Ruby has a distribution problem
I've been doing a better job of reading development books recently (e.g., Domain Driven Design), and something has really begun to stick out at me. There seems to be a split between those developers who write software that is expected to run in one place and those who write software that is expected to run in many places.
If you, as a developer, know that your software will really only be installed at a single customer (whether that customer is your employer, a consulting client, or whatever), then your life is drastically easier -- you don't usually have to worry about cross-platform issues, and you don't have to worry about different users having different needs, because you only have one user.

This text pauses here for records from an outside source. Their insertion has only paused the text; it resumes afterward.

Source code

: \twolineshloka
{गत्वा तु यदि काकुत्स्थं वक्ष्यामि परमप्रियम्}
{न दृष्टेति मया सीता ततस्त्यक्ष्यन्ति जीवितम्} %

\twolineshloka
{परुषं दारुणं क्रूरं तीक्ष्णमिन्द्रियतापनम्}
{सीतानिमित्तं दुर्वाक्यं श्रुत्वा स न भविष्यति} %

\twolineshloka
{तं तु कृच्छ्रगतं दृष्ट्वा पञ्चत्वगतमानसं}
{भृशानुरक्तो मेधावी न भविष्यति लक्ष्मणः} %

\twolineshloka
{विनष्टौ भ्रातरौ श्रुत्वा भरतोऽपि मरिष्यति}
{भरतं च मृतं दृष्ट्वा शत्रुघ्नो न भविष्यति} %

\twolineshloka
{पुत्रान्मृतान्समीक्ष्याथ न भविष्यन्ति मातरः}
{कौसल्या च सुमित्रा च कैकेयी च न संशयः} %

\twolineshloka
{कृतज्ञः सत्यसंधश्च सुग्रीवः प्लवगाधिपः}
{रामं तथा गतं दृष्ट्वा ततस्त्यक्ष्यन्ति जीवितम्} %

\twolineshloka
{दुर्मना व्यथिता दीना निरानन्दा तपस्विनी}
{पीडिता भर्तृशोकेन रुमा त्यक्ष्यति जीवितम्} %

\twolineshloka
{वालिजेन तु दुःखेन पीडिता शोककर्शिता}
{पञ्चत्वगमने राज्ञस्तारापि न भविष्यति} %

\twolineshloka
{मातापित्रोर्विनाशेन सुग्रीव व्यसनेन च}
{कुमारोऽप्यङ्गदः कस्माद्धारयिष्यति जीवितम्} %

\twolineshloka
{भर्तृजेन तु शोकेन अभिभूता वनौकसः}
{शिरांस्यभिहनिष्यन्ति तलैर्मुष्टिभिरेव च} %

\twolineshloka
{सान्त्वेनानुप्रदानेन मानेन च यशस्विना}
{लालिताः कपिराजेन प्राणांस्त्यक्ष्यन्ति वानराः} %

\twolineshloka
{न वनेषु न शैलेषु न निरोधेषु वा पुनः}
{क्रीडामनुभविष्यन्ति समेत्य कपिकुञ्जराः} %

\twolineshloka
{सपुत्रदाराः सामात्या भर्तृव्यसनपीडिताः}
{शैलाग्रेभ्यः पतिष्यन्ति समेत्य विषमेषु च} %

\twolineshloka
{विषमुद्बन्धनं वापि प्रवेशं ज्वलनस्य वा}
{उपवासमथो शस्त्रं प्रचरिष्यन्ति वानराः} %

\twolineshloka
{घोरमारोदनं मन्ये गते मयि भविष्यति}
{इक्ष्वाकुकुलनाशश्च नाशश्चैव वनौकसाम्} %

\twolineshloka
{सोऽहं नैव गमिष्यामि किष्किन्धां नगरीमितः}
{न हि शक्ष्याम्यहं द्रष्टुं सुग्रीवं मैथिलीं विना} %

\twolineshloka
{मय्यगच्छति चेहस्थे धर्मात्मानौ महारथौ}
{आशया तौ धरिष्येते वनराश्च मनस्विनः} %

Obviously there's no inherent problem with having the simpler life of a developer with only one user, but it seems to me that the Ruby community is, as a group, largely adopting that perspective as the default. This is worrying to me, because I'm building an application that I expect to be installed in thousands of locations (in fact, it's probably already installed in thousands of locations). I'd like to take as much advantage of existing Ruby code as possible, but it's not exactly easy.
For example, rubygems (probably my least favorite ruby software of all time) basically require that you always try to load them, because their design stupidly requires that you know whether a given piece of software is installed via rubygems or some other mechanism. For instance, if you've installed the Facter gem, then this code doesn't work:
ruby -rfacter -e 'Facter.to_hash'
Instead, you have to do this:
ruby -rubygems -rfacter -e 'Facter.to_hash'
The reason is that rubygems installs in a location that Ruby doesn't search by default. The reason for that is that apparently this one guy, somewhere, wanted to have multiple versions of a given package installed at once. Who wants this? Let's just say it's not the guys who are distributing hundreds and thousands of copies of their software.
The truth is, most Rubyists don't even seem to use gems this way -- they tend to create a vendor subdirectory in their project, and then install their gems there. This is a clear example of how little they expect to have their projects distributed. These gems might be compiled, they might conflict with installed software, they might require installed software -- you have no idea, because it's an entirely separate repository of packages.
This is basically anathema to how I think about management, yet it's the standard, recommended practice in the Rails community, because it makes it easy to "guarantee" behaviour in a given environment. Of course, your guarantee is only good if no one ever tries to run the software anywhere except an exact duplicate of where you run it.
I tried to have a conversation about this at the Ruby Hoedown last year -- my claim was it was difficult to turn a Rails project into a native package, especially with the tendency toward requiring all kinds of random gems. Quite a few people kind of stared blankly at me and said, multiple times, "I just put it in vendor." Since then, this has become my go-to phrase for describing the Ruby way of solving distribution problems: "I just put it in vendor." I keep waiting for someone to try to put their kernel or web browser in vendor: "We only support the Firefox copy in vendor, sorry."
I don't know if other communities are any better at this. From what I can tell, this is basically how the Java community behaves, too. They have pathologically bad distribution systems, and as a language it seems to be most influenced by consulting shops developing huge, worthless software projects for large enterprises, rather than developing distributed applications that will be installed in thousands of locations.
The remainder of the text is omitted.